But, for all the wonderful things social media does for us, it can’t do everything. As it stands, the technology just isn’t there to replicate real human behavior. After all, most people’s social media posts are carefully screened before posting, to provide exactly the sort of image they want to provide to onlookers. We notice these differences when they’re people we see all the time, but for some reason, we forget when it’s people we don’t see often.

The old-school-rules for social interaction still apply, and the best way to show someone you’re there for them is still actually being there for them. If you want to make sure social media isn’t the full extent of your social behavior, here are 6 ways you can show someone you actually care about them. (But you should still probably like that selfie anyway… Just in case.)

1. Surprise your friends and loved ones with a visit.

All too often, we get so wrapped up in our day-to-day lives that we forget to make time for the people we care the most about. (I’m really, really bad about this… My girlfriend threatens to hide my laptop when we travel.) Of course, social media isn’t the only factor involved here, but checking in with your friends and family on Facebook or Instagram might give you a false sense of closeness. Remember: The virtual world isn’t “really there.”

Showing up to see someone, however, shows that you actually do care – enough to take time out of your busy (or antisocial) schedule and drop by.
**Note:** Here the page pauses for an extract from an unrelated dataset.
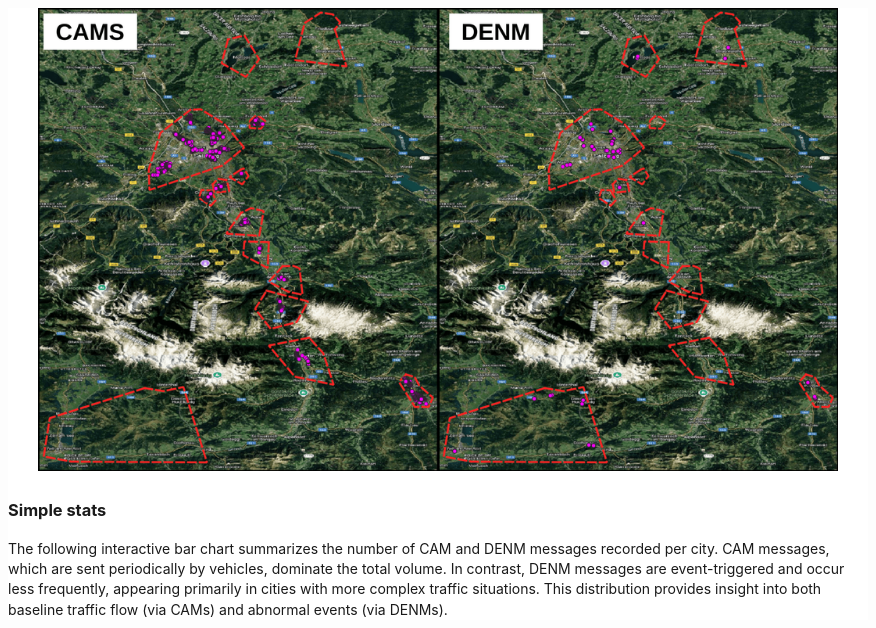 <p align="center"> <img src="images/map_init.png" alt="CAM and DENM message locations in Salzburg region" width="800"> </p>

### Simple stats

The following interactive bar chart summarizes the number of CAM and DENM messages recorded per city. CAM messages, which are sent periodically by vehicles, dominate the total volume. In contrast, DENM messages are event-triggered and occur less frequently, appearing primarily in cities with more complex traffic situations. This distribution provides insight into both baseline traffic flow (via CAMs) and abnormal events (via DENMs).

<iframe src="images/city_stats.html" width="100%" height="600" frameborder="0"></iframe>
While your friend who works from home might not like the “surprise” part of this (we freelancers really are a fickle bunch), but if your loved ones have a consistent schedule and you can swing by for a few minutes, I’m sure it’ll make their day. (Assuming, of course, that they consider you a loved one, too.)

2. Call instead of texting.

As easy as texting is (and as much as the radiation from cell phones is probably bad for you), calling is still a lot more intimate than texting. Think about it: How many times have you texted “lol” with a totally straight face? It’s not like that on the phone. We’re more likely to actually laugh when we hear someone else’s voice. I think it’s something about internal monologues (aka that voice in your head that reads things for you) versus actual dialogue… But I’m not a scientist.

This is definitely something some people are better at than others. My girlfriend can have a totally succinct, totally meaningful phone conversation every single day. I, on the other hand, need at least 3 days’ notice before I use an automated phone system, and even longer if I actually need to talk to a person. Still, even those of us who “hate talking on the phone” generally feel happy when we hear the voice of someone we care about. (Even if it’s in a message on our voicemail.)

3. Kidnap them.

I’m not talking about something super creepy where you throw them in the trunk and feed them bits of bread and water for days. No, I’m talking about kidnapping your friends for an impromptu road trip. There’s something confusingly magical about being stuck in a cramped space with people who mean a lot to you… It should be totally horrible, but for some strange reason, it’s not.

Anyone can send a card or a letter, or buy an awesome birthday present that we happened to get for an incredible bargain. But how many times in your life have you taken an unforgettable adventure? Now, when’s the last time you did it with your squad? If you can’t remember, you’re probably overdue.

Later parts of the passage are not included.